- WHAT THIS TASK INVOLVES: Among the records below, find each line containing the word "norm" and copy it.
*** MATERIAL FOR THIS EXERCISE ***
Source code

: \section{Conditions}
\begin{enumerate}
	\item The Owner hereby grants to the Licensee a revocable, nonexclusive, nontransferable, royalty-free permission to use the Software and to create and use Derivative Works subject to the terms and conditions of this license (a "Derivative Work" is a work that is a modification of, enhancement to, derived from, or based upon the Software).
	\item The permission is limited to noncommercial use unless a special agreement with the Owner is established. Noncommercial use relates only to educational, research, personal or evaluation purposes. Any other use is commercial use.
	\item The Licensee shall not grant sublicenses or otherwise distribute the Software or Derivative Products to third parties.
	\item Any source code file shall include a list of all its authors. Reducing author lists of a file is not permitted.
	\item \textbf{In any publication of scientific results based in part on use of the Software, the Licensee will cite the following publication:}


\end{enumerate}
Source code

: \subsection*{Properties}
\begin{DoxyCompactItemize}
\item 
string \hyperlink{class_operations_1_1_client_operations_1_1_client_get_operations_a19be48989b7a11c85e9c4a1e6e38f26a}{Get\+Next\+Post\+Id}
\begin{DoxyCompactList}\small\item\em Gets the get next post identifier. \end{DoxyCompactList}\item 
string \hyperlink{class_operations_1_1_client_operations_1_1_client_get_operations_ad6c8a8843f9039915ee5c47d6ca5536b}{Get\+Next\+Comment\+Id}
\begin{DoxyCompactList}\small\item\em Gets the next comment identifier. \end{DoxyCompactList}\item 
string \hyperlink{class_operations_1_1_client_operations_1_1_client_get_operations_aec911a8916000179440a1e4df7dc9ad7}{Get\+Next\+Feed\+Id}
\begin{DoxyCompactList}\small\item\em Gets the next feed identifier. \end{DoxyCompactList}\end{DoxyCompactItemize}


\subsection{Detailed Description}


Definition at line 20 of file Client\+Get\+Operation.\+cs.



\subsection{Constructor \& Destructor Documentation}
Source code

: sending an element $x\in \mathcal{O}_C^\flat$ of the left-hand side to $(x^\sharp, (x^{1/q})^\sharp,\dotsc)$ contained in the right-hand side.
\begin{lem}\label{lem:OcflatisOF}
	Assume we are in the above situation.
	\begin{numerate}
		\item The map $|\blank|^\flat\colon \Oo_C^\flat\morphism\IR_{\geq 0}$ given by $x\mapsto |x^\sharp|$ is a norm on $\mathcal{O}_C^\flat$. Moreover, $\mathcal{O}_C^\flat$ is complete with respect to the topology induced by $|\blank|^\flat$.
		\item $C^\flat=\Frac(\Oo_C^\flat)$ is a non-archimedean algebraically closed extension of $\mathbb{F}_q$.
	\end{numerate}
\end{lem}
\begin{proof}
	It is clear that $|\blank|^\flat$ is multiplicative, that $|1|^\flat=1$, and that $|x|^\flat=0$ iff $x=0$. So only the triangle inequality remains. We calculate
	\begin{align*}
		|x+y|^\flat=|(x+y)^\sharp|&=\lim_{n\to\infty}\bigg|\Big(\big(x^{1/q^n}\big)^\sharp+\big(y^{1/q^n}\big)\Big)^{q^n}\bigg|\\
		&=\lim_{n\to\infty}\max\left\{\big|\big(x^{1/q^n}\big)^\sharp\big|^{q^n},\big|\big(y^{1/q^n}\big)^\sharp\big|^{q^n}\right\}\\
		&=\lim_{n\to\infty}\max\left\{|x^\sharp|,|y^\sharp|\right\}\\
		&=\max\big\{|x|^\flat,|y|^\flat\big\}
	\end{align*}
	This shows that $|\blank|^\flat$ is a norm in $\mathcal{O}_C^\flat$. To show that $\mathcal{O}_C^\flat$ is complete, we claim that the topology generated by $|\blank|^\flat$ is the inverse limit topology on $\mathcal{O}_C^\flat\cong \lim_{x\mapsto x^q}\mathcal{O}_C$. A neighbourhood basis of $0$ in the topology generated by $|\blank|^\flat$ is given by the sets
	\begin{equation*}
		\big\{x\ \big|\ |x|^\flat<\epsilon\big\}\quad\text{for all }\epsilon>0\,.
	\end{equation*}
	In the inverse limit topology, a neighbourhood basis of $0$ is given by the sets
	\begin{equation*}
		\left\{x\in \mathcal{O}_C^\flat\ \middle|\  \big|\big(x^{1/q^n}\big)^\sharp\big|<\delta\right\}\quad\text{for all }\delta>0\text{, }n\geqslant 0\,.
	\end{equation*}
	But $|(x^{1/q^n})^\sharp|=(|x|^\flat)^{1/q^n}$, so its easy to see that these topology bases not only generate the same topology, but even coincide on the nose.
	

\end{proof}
*** End of MATERIAL FOR THIS EXERCISE ***
*** MATERIAL FOR THIS EXERCISE ***
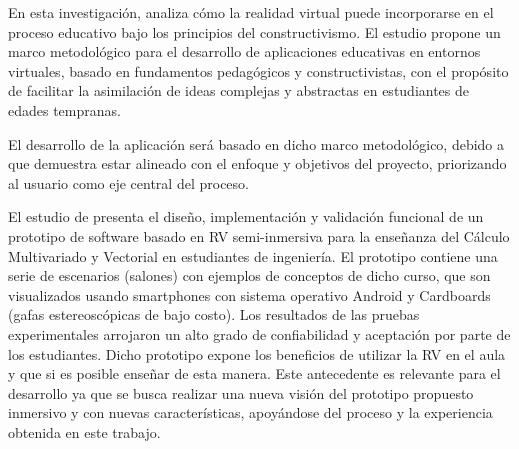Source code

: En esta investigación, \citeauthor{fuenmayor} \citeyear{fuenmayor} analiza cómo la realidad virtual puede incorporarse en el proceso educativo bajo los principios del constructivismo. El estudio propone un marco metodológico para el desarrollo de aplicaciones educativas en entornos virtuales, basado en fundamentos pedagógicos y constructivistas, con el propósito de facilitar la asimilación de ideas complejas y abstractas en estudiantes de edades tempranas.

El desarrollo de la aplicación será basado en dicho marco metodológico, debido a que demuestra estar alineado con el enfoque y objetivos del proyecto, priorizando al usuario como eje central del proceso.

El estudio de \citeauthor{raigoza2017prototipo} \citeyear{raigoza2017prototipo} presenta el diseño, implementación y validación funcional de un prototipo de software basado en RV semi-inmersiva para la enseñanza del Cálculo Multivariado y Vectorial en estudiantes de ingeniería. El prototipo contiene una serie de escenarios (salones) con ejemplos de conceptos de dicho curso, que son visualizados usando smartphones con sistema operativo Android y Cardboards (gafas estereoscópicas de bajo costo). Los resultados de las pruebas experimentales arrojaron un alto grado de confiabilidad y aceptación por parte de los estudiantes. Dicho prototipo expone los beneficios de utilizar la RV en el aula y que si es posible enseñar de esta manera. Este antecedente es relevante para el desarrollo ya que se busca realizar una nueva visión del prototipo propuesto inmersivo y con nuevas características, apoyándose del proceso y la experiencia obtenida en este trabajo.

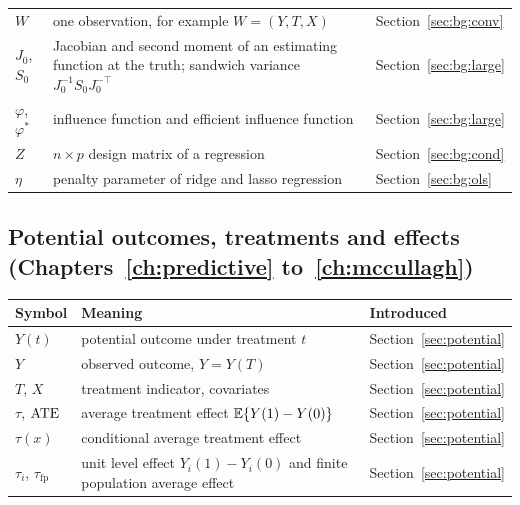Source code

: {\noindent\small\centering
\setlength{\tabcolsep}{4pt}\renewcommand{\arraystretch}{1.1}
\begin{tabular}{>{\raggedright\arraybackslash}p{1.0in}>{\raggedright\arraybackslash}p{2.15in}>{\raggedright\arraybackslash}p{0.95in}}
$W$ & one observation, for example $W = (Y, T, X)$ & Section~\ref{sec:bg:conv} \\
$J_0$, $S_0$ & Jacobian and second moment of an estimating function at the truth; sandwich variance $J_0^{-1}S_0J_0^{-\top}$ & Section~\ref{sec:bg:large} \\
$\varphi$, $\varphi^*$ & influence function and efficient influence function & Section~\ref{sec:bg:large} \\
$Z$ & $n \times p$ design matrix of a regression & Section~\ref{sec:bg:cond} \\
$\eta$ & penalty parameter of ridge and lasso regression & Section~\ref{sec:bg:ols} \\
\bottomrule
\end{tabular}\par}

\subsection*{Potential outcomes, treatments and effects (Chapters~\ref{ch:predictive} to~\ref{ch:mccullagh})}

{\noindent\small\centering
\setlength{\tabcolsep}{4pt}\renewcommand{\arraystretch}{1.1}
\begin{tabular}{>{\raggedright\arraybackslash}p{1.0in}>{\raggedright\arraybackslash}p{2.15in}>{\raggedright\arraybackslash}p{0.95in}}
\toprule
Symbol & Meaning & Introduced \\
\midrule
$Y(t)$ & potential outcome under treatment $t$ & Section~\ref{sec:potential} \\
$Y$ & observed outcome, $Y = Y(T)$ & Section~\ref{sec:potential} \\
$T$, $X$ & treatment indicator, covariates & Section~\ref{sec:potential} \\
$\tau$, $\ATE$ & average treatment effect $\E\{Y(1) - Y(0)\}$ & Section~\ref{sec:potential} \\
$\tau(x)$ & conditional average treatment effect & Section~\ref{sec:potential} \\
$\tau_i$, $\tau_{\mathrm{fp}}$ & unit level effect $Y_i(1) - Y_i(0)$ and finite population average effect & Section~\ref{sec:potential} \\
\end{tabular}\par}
*** End of MATERIAL FOR THIS EXERCISE ***
- SOLUTION TO THIS EXERCISE:
		\item The map $|\blank|^\flat\colon \Oo_C^\flat\morphism\IR_{\geq 0}$ given by $x\mapsto |x^\sharp|$ is a norm on $\mathcal{O}_C^\flat$. Moreover, $\mathcal{O}_C^\flat$ is complete with respect to the topology induced by $|\blank|^\flat$.
	This shows that $|\blank|^\flat$ is a norm in $\mathcal{O}_C^\flat$. To show that $\mathcal{O}_C^\flat$ is complete, we claim that the topology generated by $|\blank|^\flat$ is the inverse limit topology on $\mathcal{O}_C^\flat\cong \lim_{x\mapsto x^q}\mathcal{O}_C$. A neighbourhood basis of $0$ in the topology generated by $|\blank|^\flat$ is given by the sets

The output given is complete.